1. You can’t “badger” the dead, although her family is surely doing plenty of that to her daughter, in seeking to suck money out of her;

2. How do you know she was a “child of god” [sic]? She acted more like a child of Satan;

3. If you had taken the trouble to listen to the rendition by the late Robert Merrill, may he rest in peace, you would have heard plenty of emotion. Controlled, respectful, emotion. I took the trouble to listen to both performers. Why wouldn’t you? Could it be because you’re … a racist?!;

4. “… people like you need help just as must [sic] as people with drug addictions.” And I’ll just bet you’d be willing to give me the help, too. A few baths of boiling water, followed by a few dozen machete cuts, and topped off by a flaming “necklace,” eh?; and

5. “You're no where close to being perfect either.” Tea, China, plus a side of hypocrisy. If being perfect is a prerequisite to criticizing anyone, how come you’re criticizing me? Take a look in the mirror, and hope it doesn’t crack.

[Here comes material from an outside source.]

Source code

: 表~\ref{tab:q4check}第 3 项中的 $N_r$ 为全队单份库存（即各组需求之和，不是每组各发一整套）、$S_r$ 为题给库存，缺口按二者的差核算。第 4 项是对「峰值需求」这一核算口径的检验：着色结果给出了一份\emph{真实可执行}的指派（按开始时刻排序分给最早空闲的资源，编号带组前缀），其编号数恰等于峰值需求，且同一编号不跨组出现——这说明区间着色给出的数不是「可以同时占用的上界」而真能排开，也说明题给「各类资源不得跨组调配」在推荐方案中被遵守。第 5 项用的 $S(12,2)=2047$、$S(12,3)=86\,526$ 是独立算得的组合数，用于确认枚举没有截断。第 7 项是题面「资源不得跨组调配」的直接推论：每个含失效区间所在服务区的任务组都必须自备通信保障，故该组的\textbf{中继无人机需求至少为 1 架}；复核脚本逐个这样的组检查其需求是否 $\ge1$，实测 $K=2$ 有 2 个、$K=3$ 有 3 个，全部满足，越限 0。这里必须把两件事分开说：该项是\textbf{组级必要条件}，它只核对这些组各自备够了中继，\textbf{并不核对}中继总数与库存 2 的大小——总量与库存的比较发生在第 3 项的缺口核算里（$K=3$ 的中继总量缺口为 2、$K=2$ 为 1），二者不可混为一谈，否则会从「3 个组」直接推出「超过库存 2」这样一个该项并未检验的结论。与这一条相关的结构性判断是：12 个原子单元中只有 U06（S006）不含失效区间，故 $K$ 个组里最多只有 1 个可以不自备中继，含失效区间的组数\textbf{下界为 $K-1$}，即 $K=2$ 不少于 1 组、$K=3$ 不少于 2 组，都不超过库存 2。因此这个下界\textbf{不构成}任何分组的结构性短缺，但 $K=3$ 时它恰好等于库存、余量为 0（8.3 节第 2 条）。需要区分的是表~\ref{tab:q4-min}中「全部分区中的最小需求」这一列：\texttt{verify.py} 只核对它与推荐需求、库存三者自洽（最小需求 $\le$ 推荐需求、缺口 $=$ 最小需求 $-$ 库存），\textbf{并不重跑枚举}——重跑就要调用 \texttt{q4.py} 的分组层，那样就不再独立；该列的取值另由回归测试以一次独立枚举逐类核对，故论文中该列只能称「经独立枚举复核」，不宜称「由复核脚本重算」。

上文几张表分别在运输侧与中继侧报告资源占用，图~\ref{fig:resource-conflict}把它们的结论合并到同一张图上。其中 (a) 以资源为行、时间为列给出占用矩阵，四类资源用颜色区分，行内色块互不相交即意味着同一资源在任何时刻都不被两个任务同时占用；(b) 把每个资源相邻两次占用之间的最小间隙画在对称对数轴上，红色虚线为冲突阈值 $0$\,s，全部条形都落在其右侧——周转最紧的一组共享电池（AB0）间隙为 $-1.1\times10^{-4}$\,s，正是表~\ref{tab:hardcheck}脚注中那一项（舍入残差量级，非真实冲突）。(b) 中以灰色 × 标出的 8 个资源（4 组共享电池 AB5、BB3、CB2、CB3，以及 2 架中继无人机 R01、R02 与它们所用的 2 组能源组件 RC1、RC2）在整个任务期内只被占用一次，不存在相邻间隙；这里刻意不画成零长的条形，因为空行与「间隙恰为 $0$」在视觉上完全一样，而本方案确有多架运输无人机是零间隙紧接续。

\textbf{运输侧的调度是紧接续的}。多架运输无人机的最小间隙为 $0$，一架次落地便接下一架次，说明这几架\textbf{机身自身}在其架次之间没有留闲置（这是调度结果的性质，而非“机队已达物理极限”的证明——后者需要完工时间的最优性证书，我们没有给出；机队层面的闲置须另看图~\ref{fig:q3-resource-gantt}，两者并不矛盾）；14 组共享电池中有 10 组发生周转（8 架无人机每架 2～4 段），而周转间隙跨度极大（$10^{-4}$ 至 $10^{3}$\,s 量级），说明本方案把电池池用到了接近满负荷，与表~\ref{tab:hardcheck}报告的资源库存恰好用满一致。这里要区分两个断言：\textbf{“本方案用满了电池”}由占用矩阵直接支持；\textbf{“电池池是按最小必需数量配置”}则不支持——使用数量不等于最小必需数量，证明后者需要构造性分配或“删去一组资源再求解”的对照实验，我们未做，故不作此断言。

Incorrigible Truthseeker said...

Okay, Whitneys version was not all that bad except for the "Flava" moments, it was very powerful to say the least.
Mr. Merrill's on the other hand is how I remember it thru the years and I had to stand up and put my hand over my heart. What we hear in his version is purely patriotic, he is feeling what he sings and vise versa. What a great way to start Sunday morning.